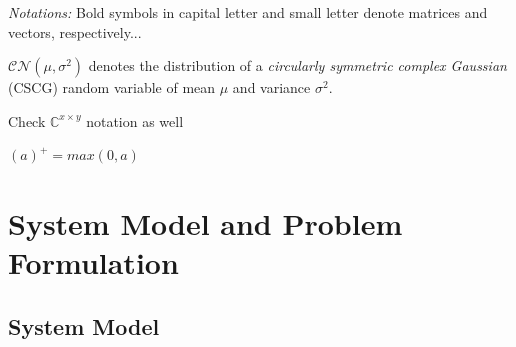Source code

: \documentclass[lettersize,journal]{IEEEtran}
\begin{document}
\textit{Notations:} Bold symbols in capital letter and small letter denote matrices and vectors, respectively...



$\mathcal{CN}(\mu,\sigma^2)$ denotes the distribution of a \textit{circularly symmetric complex Gaussian} (CSCG) random variable of mean $\mu$ and variance $\sigma^2$.

Check $\mathbb{C}^{x\times y}$ notation as well

$(a)^{+} = max(0,a)$ 


\section{System Model and Problem Formulation}

\subsection{System Model}






\end{document}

ACTIVITY :: Look above for the line containing "and variance $\sigma^2$.". Return it and each line after it exactly, through the last line, and nothing more.

RESPONSE TO THIS EXERCISE ::
$\mathcal{CN}(\mu,\sigma^2)$ denotes the distribution of a \textit{circularly symmetric complex Gaussian} (CSCG) random variable of mean $\mu$ and variance $\sigma^2$.

Check $\mathbb{C}^{x\times y}$ notation as well

$(a)^{+} = max(0,a)$ 


\section{System Model and Problem Formulation}

\subsection{System Model}






\end{document}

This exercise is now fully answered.